Home | About | Sematext search-lucene.com search-hadoop.com
 Search Hadoop and all its subprojects:

Switch to Threaded View
HBase >> mail # user >> more regionservers does not improve performance


Copy link to this message
-
Re: more regionservers does not improve performance
Matt,

Yes, I did. What I observed is that the map job proceeds about 3-4x faster
for  a while. But then I observed long pauses partway through the job, and
overall run time was only reduced only modestly, way from 50 minutes to 40
minutes.

Just to summarize the issue, my mapper jobs seem to scale nicely.

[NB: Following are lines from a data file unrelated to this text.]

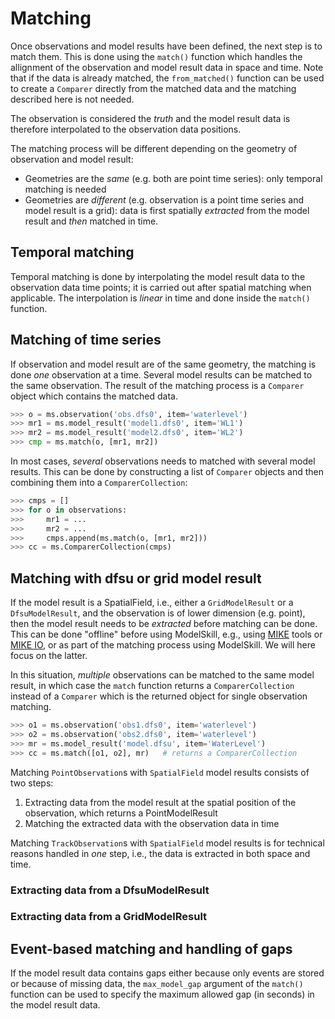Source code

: # Matching 

Once observations and model results have been defined, the next step is to match them. This is done using the `match()` function which handles the allignment of the observation and model result data in space and time. Note that if the data is already matched, the `from_matched()` function can be used to create a `Comparer` directly from the matched data and the matching described here is not needed.

The observation is considered the *truth* and the model result data is therefore interpolated to the observation data positions.

The matching process will be different depending on the geometry of observation and model result:

* Geometries are the *same* (e.g. both are point time series): only temporal matching is needed
* Geometries are *different* (e.g. observation is a point time series and model result is a grid): data is first spatially *extracted* from the model result and *then* matched in time. 


## Temporal matching

Temporal matching is done by interpolating the model result data to the observation data time points; it is carried out after spatial matching when applicable. The interpolation is *linear* in time and done inside the `match()` function.



## Matching of time series

If observation and model result are of the same geometry, the matching is done *one* observation at a time. Several model results can be matched to the same observation. The result of the matching process is a `Comparer` object which contains the matched data. 

```python
>>> o = ms.observation('obs.dfs0', item='waterlevel')
>>> mr1 = ms.model_result('model1.dfs0', item='WL1')
>>> mr2 = ms.model_result('model2.dfs0', item='WL2')
>>> cmp = ms.match(o, [mr1, mr2])
```

In most cases, *several* observations needs to matched with several model results. This can be done by constructing a list of `Comparer` objects and then combining them into a `ComparerCollection`:

```python
>>> cmps = []
>>> for o in observations:
>>>     mr1 = ...
>>>     mr2 = ...
>>>     cmps.append(ms.match(o, [mr1, mr2]))
>>> cc = ms.ComparerCollection(cmps)
```


## Matching with dfsu or grid model result

If the model result is a SpatialField, i.e., either a `GridModelResult` or a `DfsuModelResult`, and the observation is of lower dimension (e.g. point), then the model result needs to be *extracted* before matching can be done. This can be done "offline" before using ModelSkill, e.g., using [MIKE](https://www.mikepoweredbydhi.com/) tools or [MIKE IO](https://github.com/DHI/mikeio), or as part of the matching process using ModelSkill. We will here focus on the latter. 

In this situation, *multiple* observations can be matched to the same model result, in which case the `match` function returns a `ComparerCollection` instead of a `Comparer` which is the returned object for single observation matching. 

```python
>>> o1 = ms.observation('obs1.dfs0', item='waterlevel')
>>> o2 = ms.observation('obs2.dfs0', item='waterlevel')
>>> mr = ms.model_result('model.dfsu', item='WaterLevel')
>>> cc = ms.match([o1, o2], mr)   # returns a ComparerCollection
```

Matching `PointObservation`s with `SpatialField` model results consists of two steps: 

1. Extracting data from the model result at the spatial position of the observation, which returns a PointModelResult
2. Matching the extracted data with the observation data in time

Matching `TrackObservation`s with `SpatialField` model results is for technical reasons handled in *one* step, i.e., the data is extracted in both space and time.



### Extracting data from a DfsuModelResult



### Extracting data from a GridModelResult




## Event-based matching and handling of gaps

If the model result data contains gaps either because only events are stored or because of missing data, the `max_model_gap` argument of the `match()` function can be used to specify the maximum allowed gap (in seconds) in the model result data.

This is
expected as my dfs block size is small enough to create over 500 tasks, and
I have a max of 40 mappers running.

But when I include puts to hbase in my job, then I see a 4-6x slowdown
which does not respond to an increasing number of regionservers.

My current best guess is that there is a network bottleneck in getting the
puts produced by the mappers to the appropriate regionservers, as I assume
that once the puts are received by the regionservers that they can all
operate in parallel without slowing each other down.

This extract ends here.